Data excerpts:
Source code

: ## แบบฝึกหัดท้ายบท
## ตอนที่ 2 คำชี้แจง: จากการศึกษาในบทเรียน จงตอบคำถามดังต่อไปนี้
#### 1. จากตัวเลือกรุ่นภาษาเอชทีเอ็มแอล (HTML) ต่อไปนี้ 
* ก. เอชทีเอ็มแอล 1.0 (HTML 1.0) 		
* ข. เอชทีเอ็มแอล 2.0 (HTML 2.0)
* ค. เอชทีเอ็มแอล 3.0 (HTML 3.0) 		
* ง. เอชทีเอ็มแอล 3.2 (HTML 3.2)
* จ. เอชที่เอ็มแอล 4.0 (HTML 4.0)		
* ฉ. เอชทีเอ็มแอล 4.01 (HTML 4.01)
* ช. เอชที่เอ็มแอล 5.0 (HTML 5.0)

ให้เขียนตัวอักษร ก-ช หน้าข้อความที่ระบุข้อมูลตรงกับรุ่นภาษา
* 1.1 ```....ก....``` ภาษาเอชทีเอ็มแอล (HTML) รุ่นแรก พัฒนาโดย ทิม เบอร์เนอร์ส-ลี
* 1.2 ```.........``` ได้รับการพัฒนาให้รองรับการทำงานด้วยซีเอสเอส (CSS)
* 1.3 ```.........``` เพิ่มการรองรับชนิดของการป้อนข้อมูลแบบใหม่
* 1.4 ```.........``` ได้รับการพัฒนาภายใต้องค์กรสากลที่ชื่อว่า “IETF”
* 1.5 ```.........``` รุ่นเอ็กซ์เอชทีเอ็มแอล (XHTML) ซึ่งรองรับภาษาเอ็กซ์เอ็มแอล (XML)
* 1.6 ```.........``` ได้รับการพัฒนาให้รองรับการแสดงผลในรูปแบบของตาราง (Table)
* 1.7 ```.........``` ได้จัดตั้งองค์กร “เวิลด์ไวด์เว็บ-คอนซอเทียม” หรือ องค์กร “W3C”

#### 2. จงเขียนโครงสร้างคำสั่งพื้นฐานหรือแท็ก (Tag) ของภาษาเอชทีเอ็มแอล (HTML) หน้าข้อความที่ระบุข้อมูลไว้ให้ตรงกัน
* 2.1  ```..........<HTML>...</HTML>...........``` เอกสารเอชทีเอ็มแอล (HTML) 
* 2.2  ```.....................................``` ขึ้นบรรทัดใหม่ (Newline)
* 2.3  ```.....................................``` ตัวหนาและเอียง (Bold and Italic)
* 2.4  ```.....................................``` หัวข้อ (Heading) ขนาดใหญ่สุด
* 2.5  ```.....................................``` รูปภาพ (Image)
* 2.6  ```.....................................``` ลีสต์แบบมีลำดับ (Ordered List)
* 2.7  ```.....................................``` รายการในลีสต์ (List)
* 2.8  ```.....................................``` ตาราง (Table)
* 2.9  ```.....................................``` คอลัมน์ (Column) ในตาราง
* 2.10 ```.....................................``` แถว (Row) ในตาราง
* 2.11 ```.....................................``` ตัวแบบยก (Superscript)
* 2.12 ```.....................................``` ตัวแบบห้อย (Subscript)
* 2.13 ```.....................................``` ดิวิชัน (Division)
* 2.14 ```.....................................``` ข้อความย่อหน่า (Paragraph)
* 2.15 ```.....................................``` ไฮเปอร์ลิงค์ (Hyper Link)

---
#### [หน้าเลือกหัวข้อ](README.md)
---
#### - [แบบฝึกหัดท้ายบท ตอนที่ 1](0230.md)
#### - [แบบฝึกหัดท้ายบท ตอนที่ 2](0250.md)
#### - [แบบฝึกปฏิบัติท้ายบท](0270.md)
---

EXERCISE:
Copy range, inclusive: the line holding "4.0 (HTML 4.0)" to the line holding "(XHTML) ซึ่งรองรับภาษาเอ็กซ์เอ็มแอล (XML)". Reproduce exactly those lines of the records above and no others.

FINAL ANSWER:
* จ. เอชที่เอ็มแอล 4.0 (HTML 4.0)		
* ฉ. เอชทีเอ็มแอล 4.01 (HTML 4.01)
* ช. เอชที่เอ็มแอล 5.0 (HTML 5.0)

ให้เขียนตัวอักษร ก-ช หน้าข้อความที่ระบุข้อมูลตรงกับรุ่นภาษา
* 1.1 ```....ก....``` ภาษาเอชทีเอ็มแอล (HTML) รุ่นแรก พัฒนาโดย ทิม เบอร์เนอร์ส-ลี
* 1.2 ```.........``` ได้รับการพัฒนาให้รองรับการทำงานด้วยซีเอสเอส (CSS)
* 1.3 ```.........``` เพิ่มการรองรับชนิดของการป้อนข้อมูลแบบใหม่
* 1.4 ```.........``` ได้รับการพัฒนาภายใต้องค์กรสากลที่ชื่อว่า “IETF”
* 1.5 ```.........``` รุ่นเอ็กซ์เอชทีเอ็มแอล (XHTML) ซึ่งรองรับภาษาเอ็กซ์เอ็มแอล (XML)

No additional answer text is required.